**EXERCISE DIRECTIONS:** Copy every line of the data that includes the string "newcommand".

*** Opening INPUT ***

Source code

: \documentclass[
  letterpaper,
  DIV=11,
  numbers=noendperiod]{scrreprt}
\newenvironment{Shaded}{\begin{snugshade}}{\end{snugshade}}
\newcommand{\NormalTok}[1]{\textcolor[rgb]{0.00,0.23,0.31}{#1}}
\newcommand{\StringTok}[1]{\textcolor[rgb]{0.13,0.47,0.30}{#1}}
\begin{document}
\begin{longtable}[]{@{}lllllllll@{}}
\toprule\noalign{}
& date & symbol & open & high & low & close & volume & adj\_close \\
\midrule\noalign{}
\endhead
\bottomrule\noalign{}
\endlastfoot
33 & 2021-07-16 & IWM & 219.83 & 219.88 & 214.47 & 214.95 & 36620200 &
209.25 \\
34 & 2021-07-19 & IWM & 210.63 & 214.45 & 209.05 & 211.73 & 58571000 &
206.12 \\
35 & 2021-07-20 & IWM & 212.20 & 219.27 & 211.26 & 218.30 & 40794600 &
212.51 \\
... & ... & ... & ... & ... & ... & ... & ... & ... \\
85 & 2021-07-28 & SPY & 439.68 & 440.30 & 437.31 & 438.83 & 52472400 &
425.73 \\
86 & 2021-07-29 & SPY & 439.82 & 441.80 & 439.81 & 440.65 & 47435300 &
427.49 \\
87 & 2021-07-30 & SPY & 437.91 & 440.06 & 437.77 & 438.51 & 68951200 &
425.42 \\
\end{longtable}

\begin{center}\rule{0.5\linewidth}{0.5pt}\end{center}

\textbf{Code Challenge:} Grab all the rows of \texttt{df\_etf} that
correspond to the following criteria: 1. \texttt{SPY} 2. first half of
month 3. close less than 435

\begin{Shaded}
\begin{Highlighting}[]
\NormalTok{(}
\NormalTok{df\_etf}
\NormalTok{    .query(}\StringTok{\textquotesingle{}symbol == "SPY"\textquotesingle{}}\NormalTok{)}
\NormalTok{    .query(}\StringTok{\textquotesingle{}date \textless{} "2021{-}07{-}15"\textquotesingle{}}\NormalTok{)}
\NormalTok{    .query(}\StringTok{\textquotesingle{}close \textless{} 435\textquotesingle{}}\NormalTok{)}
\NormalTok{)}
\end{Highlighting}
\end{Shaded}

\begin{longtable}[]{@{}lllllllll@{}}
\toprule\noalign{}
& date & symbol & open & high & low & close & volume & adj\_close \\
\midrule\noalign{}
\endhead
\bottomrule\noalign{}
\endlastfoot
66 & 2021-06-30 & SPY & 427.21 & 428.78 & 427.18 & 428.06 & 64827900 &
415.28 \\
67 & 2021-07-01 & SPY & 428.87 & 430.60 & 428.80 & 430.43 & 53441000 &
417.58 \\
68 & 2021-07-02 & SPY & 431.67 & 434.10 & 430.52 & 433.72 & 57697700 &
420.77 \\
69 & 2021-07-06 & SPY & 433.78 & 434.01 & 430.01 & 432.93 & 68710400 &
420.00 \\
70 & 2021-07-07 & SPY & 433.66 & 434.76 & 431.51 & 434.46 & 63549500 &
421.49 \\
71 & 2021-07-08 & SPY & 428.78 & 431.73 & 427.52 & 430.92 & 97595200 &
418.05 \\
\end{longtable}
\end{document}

*** Closing INPUT ***

**ANSWER TO THIS PROBLEM:**
\newcommand{\NormalTok}[1]{\textcolor[rgb]{0.00,0.23,0.31}{#1}}
\newcommand{\StringTok}[1]{\textcolor[rgb]{0.13,0.47,0.30}{#1}}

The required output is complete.